Records for the task ▸
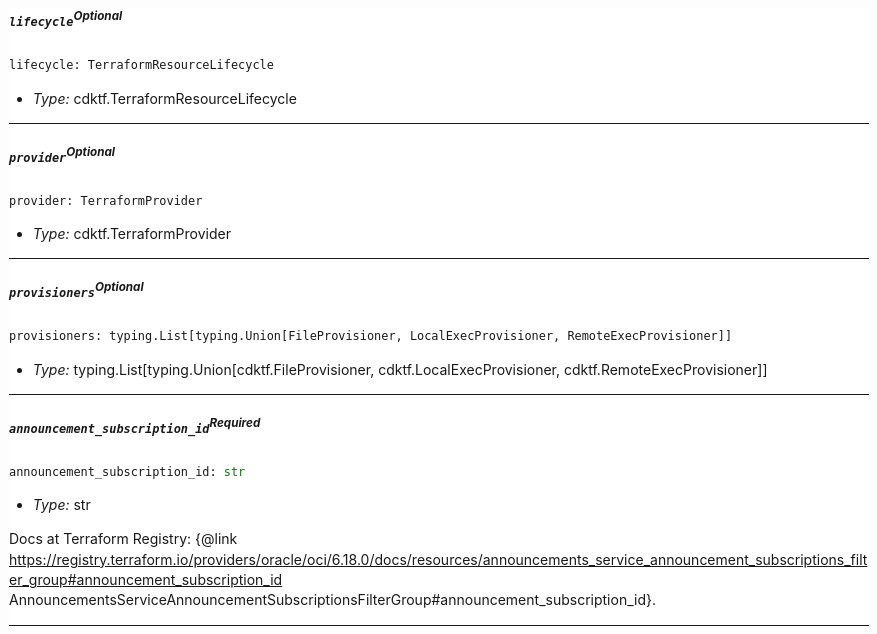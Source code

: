 
##### `lifecycle`<sup>Optional</sup> <a name="lifecycle" id="rhizo-co-terraform-provider-oci.announcementsServiceAnnouncementSubscriptionsFilterGroup.AnnouncementsServiceAnnouncementSubscriptionsFilterGroupConfig.property.lifecycle"></a>

```python
lifecycle: TerraformResourceLifecycle
```

- *Type:* cdktf.TerraformResourceLifecycle

---

##### `provider`<sup>Optional</sup> <a name="provider" id="rhizo-co-terraform-provider-oci.announcementsServiceAnnouncementSubscriptionsFilterGroup.AnnouncementsServiceAnnouncementSubscriptionsFilterGroupConfig.property.provider"></a>

```python
provider: TerraformProvider
```

- *Type:* cdktf.TerraformProvider

---

##### `provisioners`<sup>Optional</sup> <a name="provisioners" id="rhizo-co-terraform-provider-oci.announcementsServiceAnnouncementSubscriptionsFilterGroup.AnnouncementsServiceAnnouncementSubscriptionsFilterGroupConfig.property.provisioners"></a>

```python
provisioners: typing.List[typing.Union[FileProvisioner, LocalExecProvisioner, RemoteExecProvisioner]]
```

- *Type:* typing.List[typing.Union[cdktf.FileProvisioner, cdktf.LocalExecProvisioner, cdktf.RemoteExecProvisioner]]

---

##### `announcement_subscription_id`<sup>Required</sup> <a name="announcement_subscription_id" id="rhizo-co-terraform-provider-oci.announcementsServiceAnnouncementSubscriptionsFilterGroup.AnnouncementsServiceAnnouncementSubscriptionsFilterGroupConfig.property.announcementSubscriptionId"></a>

```python
announcement_subscription_id: str
```

- *Type:* str

Docs at Terraform Registry: {@link https://registry.terraform.io/providers/oracle/oci/6.18.0/docs/resources/announcements_service_announcement_subscriptions_filter_group#announcement_subscription_id AnnouncementsServiceAnnouncementSubscriptionsFilterGroup#announcement_subscription_id}.

---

Exercise requirements ▸ In the records above, some lines may contain the word "FileProvisioner"; copy every one of them.

Answer to this task ▸
provisioners: typing.List[typing.Union[FileProvisioner, LocalExecProvisioner, RemoteExecProvisioner]]
- *Type:* typing.List[typing.Union[cdktf.FileProvisioner, cdktf.LocalExecProvisioner, cdktf.RemoteExecProvisioner]]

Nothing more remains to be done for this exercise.